Your task:
Pictures are to be left out, but please repeat each record exactly.

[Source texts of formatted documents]
'''
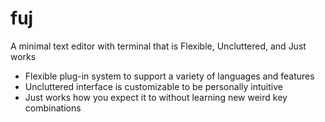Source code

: # fuj
A minimal text editor with terminal that is Flexible, Uncluttered, and Just works

- Flexible plug-in system to support a variety of languages and features
- Uncluttered interface is customizable to be personally intuitive
- Just works how you expect it to without learning new weird key combinations

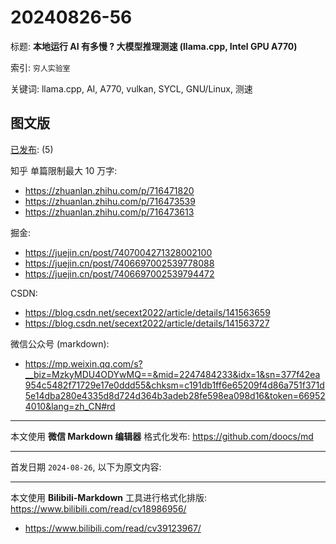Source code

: # 20240826-56

标题:
**本地运行 AI 有多慢 ? 大模型推理测速 (llama.cpp, Intel GPU A770)**

索引: `穷人实验室`

关键词: llama.cpp, AI, A770, vulkan, SYCL, GNU/Linux, 测速


## 图文版

[已发布](./a.md): (5)

知乎 单篇限制最大 10 万字:

+ <https://zhuanlan.zhihu.com/p/716471820>
+ <https://zhuanlan.zhihu.com/p/716473539>
+ <https://zhuanlan.zhihu.com/p/716473613>

掘金:

+ <https://juejin.cn/post/7407004271328002100>
+ <https://juejin.cn/post/7406697002539778088>
+ <https://juejin.cn/post/7406697002539794472>

CSDN:

+ <https://blog.csdn.net/secext2022/article/details/141563659>
+ <https://blog.csdn.net/secext2022/article/details/141563727>

微信公众号 (markdown):

+ <https://mp.weixin.qq.com/s?__biz=MzkyMDU4ODYwMQ==&mid=2247484233&idx=1&sn=377f42ea954c5482f71729e17e0ddd55&chksm=c191db1ff6e65209f4d86a751f371d5e14dba280e4335d8d724d364b3adeb28fe598ea098d16&token=669524010&lang=zh_CN#rd>

----

本文使用 **微信 Markdown 编辑器** 格式化发布: <https://github.com/doocs/md>

----

首发日期 `2024-08-26`, 以下为原文内容:

----

本文使用 **Bilibili-Markdown** 工具进行格式化排版:
<https://www.bilibili.com/read/cv18986956/>

+ <https://www.bilibili.com/read/cv39123967/>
'''
Answer for this exercise:
Source code

: # fuj
A minimal text editor with terminal that is Flexible, Uncluttered, and Just works

- Flexible plug-in system to support a variety of languages and features
- Uncluttered interface is customizable to be personally intuitive
- Just works how you expect it to without learning new weird key combinations

Source code

: # 20240826-56

标题:
**本地运行 AI 有多慢 ? 大模型推理测速 (llama.cpp, Intel GPU A770)**

索引: `穷人实验室`

关键词: llama.cpp, AI, A770, vulkan, SYCL, GNU/Linux, 测速


## 图文版

[已发布](./a.md): (5)

知乎 单篇限制最大 10 万字:

+ <https://zhuanlan.zhihu.com/p/716471820>
+ <https://zhuanlan.zhihu.com/p/716473539>
+ <https://zhuanlan.zhihu.com/p/716473613>

掘金:

+ <https://juejin.cn/post/7407004271328002100>
+ <https://juejin.cn/post/7406697002539778088>
+ <https://juejin.cn/post/7406697002539794472>

CSDN:

+ <https://blog.csdn.net/secext2022/article/details/141563659>
+ <https://blog.csdn.net/secext2022/article/details/141563727>

微信公众号 (markdown):

+ <https://mp.weixin.qq.com/s?__biz=MzkyMDU4ODYwMQ==&mid=2247484233&idx=1&sn=377f42ea954c5482f71729e17e0ddd55&chksm=c191db1ff6e65209f4d86a751f371d5e14dba280e4335d8d724d364b3adeb28fe598ea098d16&token=669524010&lang=zh_CN#rd>

----

本文使用 **微信 Markdown 编辑器** 格式化发布: <https://github.com/doocs/md>

----

首发日期 `2024-08-26`, 以下为原文内容:

----

本文使用 **Bilibili-Markdown** 工具进行格式化排版:
<https://www.bilibili.com/read/cv18986956/>

+ <https://www.bilibili.com/read/cv39123967/>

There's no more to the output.